Correspondence to: Wenwei Lian. Department of Prosthodontics, The Affiliated Stomatological Hospital of Nanchang University; The Key Laboratory of Oral Biomedicine of Jiangxi Province, Nanchang 330006, China. Email: Lianwenwei1967@126.com.

Background: In order to improve the postoperative decompression and drainage of large mandibular cysts after fenestration decompression, a new drainage plug was designed and its feasibility for clinical application was explored.

Methods: A total of 74 patients with large mandibular cysts requiring fenestration decompression were included and randomly divided into the control group (n=34) and model group (n=40). Patients in the control group were given a conventional plug, while patients in the model group were given the new silicone drainage plug. The drainage plug mold was printed using 3D printing technology. Subsequently, the mold was filled with silicone material and the drainage tube was placed into the mold to make a drainage plug. The clinical effect of the new drainage plug was assessed, and the postoperative recovery time was compared between the 2 groups.

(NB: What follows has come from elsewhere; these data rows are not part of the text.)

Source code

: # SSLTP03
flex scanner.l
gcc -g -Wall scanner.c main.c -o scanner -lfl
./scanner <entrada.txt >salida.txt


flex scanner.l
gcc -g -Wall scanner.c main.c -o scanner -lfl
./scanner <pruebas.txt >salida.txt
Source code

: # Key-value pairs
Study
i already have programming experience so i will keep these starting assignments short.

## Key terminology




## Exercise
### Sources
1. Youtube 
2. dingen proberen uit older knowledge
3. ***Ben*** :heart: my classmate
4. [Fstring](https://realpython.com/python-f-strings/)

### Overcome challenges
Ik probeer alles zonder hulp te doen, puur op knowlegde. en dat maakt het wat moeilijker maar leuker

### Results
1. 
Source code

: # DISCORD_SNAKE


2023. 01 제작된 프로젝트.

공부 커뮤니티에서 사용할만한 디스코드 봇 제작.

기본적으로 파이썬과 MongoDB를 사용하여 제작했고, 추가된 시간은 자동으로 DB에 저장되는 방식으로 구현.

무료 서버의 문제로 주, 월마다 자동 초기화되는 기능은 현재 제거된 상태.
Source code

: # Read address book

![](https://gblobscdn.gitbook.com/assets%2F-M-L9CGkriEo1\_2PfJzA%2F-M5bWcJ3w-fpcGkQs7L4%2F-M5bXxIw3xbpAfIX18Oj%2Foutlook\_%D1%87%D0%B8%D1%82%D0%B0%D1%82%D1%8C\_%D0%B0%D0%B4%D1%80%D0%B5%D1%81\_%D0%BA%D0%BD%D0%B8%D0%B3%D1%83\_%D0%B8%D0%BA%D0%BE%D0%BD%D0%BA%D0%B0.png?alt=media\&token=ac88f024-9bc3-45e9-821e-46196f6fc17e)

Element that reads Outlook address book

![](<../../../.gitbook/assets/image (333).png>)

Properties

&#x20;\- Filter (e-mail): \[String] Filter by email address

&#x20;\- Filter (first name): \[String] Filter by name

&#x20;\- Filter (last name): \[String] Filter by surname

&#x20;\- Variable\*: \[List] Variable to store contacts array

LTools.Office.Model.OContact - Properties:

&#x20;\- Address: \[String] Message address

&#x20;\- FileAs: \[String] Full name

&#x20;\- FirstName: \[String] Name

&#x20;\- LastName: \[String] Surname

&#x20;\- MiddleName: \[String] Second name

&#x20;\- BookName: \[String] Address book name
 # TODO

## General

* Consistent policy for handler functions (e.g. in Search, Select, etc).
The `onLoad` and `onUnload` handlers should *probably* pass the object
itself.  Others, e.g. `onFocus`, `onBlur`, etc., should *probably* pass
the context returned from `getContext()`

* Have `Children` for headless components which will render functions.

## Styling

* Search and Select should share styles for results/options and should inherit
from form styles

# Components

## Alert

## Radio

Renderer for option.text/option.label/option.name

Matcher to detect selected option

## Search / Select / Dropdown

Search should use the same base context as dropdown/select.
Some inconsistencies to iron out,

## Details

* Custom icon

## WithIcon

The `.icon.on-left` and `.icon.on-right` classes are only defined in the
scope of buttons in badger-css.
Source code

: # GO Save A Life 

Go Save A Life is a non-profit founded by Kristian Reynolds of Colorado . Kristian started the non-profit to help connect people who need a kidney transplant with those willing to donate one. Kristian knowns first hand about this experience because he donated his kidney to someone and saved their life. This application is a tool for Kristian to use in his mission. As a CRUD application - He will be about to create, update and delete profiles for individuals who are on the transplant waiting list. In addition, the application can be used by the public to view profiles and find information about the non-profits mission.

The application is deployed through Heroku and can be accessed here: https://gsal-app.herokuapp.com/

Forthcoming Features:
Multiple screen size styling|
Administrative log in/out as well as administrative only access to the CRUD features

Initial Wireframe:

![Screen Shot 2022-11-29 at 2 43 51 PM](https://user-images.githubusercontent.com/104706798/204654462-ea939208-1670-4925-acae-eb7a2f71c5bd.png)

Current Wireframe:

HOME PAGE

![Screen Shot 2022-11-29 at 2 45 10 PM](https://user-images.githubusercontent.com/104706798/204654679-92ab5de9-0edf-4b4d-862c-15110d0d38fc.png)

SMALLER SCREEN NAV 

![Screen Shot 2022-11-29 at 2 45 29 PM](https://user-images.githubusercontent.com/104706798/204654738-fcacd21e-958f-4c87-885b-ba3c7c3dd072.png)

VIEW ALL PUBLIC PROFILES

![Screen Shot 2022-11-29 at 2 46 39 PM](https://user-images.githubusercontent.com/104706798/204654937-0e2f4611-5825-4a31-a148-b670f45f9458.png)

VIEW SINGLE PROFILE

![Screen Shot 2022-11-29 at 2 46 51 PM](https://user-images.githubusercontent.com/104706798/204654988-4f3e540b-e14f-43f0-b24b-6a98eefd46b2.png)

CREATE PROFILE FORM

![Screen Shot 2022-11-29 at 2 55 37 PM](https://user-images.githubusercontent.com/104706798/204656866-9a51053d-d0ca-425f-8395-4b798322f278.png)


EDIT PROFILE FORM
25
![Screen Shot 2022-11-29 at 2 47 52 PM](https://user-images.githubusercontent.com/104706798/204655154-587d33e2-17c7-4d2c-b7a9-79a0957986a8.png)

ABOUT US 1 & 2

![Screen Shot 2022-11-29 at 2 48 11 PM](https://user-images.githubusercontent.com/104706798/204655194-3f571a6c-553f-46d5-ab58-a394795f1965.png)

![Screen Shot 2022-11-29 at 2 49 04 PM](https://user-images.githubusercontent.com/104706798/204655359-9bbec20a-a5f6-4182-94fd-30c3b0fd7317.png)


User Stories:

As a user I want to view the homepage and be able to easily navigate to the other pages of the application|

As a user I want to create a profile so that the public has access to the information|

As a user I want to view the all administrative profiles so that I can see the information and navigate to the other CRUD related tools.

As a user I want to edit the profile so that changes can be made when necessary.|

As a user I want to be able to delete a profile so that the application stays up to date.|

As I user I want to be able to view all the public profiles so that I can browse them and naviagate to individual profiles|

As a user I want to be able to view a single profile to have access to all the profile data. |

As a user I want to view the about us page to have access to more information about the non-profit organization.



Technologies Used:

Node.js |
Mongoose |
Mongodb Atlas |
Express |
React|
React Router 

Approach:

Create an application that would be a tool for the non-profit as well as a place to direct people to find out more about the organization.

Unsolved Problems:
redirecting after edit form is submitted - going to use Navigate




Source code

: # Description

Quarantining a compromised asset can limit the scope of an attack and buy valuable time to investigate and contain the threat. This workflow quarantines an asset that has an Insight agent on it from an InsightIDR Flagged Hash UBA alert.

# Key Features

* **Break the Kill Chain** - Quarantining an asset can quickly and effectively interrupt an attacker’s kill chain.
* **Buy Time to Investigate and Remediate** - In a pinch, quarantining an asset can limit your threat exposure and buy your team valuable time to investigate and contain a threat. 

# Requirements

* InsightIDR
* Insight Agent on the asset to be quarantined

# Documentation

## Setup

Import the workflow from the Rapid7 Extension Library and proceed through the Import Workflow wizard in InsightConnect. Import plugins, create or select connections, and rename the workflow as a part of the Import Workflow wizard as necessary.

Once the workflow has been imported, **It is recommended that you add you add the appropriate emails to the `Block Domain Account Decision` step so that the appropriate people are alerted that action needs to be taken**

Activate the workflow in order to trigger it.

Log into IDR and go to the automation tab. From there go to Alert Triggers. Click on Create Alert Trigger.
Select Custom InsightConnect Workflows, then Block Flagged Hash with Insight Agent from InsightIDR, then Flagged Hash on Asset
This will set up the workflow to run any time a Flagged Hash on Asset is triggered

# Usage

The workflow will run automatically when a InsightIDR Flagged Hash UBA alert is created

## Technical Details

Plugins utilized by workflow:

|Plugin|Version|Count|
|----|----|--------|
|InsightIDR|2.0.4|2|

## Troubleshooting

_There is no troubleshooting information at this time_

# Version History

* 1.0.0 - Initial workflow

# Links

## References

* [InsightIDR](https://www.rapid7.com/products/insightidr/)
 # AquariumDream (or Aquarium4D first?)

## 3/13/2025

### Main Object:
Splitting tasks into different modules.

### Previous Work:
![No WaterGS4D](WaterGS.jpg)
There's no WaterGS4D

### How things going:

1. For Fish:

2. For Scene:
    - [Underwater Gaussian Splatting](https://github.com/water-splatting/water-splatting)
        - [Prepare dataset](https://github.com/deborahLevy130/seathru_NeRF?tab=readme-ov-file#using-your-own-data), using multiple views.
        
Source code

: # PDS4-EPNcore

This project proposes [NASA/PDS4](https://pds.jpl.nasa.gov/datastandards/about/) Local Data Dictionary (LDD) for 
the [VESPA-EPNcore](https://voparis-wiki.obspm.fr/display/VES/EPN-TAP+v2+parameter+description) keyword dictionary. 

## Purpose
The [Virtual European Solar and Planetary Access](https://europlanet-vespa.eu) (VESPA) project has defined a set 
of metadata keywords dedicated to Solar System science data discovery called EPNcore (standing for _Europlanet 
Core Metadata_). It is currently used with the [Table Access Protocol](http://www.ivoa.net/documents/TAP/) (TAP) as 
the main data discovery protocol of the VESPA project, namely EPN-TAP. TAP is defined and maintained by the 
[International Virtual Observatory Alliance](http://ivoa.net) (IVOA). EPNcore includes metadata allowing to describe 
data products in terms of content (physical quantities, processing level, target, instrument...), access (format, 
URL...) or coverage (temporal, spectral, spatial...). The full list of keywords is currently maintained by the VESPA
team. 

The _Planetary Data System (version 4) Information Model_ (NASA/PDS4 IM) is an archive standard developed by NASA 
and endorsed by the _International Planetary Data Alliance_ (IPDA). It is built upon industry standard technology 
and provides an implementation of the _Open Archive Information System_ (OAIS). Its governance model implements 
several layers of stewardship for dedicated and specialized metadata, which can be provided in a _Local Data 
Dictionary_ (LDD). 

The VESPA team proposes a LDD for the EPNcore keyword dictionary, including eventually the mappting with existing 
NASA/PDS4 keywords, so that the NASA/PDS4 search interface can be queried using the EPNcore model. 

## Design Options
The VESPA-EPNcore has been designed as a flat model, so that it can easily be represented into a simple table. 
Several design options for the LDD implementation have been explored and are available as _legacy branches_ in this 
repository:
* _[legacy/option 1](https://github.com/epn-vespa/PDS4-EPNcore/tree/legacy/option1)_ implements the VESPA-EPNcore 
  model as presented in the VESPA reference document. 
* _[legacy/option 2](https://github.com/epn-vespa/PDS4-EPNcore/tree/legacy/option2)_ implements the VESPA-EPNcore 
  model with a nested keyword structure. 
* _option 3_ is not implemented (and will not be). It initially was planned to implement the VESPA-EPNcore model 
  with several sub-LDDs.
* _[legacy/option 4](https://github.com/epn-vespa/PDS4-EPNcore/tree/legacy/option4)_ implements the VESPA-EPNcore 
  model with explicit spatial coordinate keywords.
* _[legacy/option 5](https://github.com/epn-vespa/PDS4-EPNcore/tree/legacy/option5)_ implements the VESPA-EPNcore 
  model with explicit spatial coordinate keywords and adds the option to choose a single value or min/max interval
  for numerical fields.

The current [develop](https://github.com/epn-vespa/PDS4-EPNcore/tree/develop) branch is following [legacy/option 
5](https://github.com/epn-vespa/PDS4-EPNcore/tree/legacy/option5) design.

Results: In the model group, the average wear time of the new drainage plug was approximately 13 months. Compared with the control group, the course of treatment in the model group was shortened by approximately 5 months, with a better fit, less food debris, and easier installation and removal.

Conclusions: The new drainage plug provides more convenience and better prognosis for patients after fenestration decompression, and holds great promise for clinical application.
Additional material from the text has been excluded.